On Thu, 11 Oct 2001, David Burry <dburry@tagnet.org> wrote:

[Keep in mind throughout my comments below tht I was a member of the ISO
committee that developed SGML.]

> I've been thinking for a long time about how to provide a reasonable
> storage/index mechanism, and still give the end user interface designer
> access to the complete the Bible in a variety of XML ways depending on the
> needs of the application.  There has been previous discussion on this list
> regarding this, I called it looking at the data in different "slices" and
> Patrick Durusau called it "concurrent markup"
> (http://www.sbl-site2.org/Extreme2001/Concur.html).

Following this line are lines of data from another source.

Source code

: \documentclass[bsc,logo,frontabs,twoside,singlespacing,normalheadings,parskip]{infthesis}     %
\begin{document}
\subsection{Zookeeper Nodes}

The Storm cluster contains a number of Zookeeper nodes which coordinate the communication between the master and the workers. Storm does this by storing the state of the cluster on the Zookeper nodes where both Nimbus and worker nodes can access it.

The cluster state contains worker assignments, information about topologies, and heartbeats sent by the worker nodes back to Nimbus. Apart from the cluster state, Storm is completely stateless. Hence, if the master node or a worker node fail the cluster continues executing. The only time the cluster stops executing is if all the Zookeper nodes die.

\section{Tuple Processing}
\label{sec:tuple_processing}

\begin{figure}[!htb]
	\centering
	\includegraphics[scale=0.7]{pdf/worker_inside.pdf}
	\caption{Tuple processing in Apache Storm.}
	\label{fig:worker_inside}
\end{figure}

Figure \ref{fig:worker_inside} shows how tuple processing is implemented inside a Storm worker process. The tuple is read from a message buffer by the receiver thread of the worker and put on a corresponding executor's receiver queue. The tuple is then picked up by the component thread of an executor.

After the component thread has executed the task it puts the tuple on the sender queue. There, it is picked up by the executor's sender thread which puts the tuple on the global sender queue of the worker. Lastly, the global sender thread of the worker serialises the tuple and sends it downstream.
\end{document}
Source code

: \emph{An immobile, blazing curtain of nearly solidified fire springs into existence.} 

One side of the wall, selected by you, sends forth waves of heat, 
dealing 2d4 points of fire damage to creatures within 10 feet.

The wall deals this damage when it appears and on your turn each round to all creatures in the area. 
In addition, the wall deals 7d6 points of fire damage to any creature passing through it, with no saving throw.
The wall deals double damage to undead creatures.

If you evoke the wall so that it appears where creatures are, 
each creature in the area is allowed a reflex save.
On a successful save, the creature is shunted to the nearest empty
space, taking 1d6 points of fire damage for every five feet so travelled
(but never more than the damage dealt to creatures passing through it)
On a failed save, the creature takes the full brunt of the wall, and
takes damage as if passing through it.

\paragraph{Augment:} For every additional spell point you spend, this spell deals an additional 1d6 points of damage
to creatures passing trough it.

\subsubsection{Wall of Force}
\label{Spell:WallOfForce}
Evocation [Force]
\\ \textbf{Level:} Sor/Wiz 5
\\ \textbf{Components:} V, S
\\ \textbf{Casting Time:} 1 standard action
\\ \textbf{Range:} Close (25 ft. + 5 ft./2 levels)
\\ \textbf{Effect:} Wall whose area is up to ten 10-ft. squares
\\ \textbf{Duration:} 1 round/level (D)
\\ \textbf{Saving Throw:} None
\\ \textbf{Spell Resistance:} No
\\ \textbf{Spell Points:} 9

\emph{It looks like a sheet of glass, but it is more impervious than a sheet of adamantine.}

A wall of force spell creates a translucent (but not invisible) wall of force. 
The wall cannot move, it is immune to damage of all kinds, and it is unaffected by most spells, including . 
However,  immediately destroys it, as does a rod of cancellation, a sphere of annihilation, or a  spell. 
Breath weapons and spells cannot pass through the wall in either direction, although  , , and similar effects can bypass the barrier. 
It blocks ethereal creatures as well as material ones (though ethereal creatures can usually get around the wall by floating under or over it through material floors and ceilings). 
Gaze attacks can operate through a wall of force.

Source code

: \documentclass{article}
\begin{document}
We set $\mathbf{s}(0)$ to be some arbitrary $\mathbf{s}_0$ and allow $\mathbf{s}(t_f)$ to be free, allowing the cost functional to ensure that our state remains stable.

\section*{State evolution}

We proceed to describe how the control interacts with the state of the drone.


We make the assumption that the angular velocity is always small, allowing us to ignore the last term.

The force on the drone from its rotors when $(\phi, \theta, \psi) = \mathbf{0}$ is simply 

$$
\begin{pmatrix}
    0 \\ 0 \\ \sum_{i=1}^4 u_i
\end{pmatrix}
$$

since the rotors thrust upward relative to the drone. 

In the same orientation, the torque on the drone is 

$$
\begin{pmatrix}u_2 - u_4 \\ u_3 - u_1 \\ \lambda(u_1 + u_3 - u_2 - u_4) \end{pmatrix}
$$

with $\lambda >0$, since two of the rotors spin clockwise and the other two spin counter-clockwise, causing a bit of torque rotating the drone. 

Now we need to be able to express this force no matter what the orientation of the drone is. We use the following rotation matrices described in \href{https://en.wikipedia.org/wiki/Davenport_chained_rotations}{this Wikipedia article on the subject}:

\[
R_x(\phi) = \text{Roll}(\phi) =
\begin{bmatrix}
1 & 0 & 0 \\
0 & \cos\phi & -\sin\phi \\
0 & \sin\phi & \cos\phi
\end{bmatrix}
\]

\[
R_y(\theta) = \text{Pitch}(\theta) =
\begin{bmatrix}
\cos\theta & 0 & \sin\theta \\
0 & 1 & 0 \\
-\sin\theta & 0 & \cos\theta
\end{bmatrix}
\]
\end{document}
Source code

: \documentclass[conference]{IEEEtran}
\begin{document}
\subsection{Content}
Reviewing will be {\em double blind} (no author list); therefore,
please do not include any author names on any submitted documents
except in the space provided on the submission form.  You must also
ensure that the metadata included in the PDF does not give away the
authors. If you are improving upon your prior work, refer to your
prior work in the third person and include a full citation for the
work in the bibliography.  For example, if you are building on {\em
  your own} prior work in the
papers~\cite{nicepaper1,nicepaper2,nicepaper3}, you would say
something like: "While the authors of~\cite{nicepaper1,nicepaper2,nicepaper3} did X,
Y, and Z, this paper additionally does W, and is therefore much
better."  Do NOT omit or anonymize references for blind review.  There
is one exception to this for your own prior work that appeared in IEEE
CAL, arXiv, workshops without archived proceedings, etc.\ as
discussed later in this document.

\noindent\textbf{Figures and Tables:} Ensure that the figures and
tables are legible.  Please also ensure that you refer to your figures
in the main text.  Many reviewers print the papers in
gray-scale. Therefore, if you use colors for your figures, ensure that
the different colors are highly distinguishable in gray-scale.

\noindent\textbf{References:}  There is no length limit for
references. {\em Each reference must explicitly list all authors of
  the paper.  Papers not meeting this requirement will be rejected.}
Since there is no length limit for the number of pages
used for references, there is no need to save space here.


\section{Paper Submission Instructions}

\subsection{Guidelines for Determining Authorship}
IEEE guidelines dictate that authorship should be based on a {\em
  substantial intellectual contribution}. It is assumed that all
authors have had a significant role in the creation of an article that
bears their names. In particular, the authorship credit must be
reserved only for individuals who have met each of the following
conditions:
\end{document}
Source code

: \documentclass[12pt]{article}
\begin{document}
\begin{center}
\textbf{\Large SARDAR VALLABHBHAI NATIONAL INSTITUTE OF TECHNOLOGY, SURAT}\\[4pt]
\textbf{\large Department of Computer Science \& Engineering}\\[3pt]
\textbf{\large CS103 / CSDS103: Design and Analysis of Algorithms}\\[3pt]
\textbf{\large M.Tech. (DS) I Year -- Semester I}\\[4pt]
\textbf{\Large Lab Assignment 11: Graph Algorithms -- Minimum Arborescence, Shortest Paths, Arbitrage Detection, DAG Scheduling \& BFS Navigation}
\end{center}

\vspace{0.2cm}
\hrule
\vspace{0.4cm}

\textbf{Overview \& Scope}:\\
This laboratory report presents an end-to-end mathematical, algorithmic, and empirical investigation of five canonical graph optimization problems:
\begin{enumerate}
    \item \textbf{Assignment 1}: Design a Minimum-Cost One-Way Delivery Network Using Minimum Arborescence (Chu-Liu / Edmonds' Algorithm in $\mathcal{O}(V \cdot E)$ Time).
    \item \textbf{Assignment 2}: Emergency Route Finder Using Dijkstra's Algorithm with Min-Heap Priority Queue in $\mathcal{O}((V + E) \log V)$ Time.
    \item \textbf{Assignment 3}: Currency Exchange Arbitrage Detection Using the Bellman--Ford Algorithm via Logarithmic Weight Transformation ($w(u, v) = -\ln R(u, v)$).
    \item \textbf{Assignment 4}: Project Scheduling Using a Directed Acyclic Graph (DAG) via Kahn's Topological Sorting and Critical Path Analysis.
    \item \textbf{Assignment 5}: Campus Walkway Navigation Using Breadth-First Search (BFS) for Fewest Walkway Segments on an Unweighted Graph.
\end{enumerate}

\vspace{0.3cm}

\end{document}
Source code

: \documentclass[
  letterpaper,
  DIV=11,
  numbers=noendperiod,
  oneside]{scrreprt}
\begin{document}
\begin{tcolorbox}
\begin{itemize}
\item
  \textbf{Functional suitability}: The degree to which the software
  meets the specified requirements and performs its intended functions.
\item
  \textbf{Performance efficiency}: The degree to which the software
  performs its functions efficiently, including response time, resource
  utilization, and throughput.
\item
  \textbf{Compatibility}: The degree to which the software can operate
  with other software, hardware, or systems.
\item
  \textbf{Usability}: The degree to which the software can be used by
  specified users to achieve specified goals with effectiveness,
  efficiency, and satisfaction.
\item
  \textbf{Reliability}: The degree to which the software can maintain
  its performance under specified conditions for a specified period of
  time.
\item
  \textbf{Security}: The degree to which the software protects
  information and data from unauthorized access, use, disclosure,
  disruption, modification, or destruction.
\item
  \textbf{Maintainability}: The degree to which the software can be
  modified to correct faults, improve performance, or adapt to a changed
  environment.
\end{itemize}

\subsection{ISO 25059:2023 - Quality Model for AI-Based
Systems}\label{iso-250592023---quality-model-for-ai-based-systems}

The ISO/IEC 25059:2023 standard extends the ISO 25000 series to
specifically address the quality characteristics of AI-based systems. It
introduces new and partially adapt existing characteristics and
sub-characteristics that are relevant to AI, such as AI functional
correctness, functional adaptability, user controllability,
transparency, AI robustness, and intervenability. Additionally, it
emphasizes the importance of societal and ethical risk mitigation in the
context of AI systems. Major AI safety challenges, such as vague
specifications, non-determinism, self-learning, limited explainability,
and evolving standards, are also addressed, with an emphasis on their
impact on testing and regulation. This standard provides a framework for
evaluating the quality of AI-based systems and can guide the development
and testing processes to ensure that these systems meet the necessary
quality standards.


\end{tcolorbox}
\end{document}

I don't remember this discussion because to me "concurrent markup" means
the use of SGML's CONCUR feature; something that is sadly omited in most
SGML implementations. Given that XML exists solely to make programmers'
lives easy and CONCUR is hard to do I don't expect to see it anytime soon
(read ever) in XML.

> What I mean is that, suppose the Bible were stored in a binary/text
> compressed and/or indexed format, but available for query _as_if_ it were
> in this kind of format:
> <version name="kjv">

If you draw your examples from <version name="cev"> or <version
name="tev"> then this nice regular structure breaks down. Both these
translations have occasions where several verses appear together. These
verses are printed with references like 12--13 or 25--28.  In one of the
long list of names in, I think, 1 Chronicles there's even a 28--60.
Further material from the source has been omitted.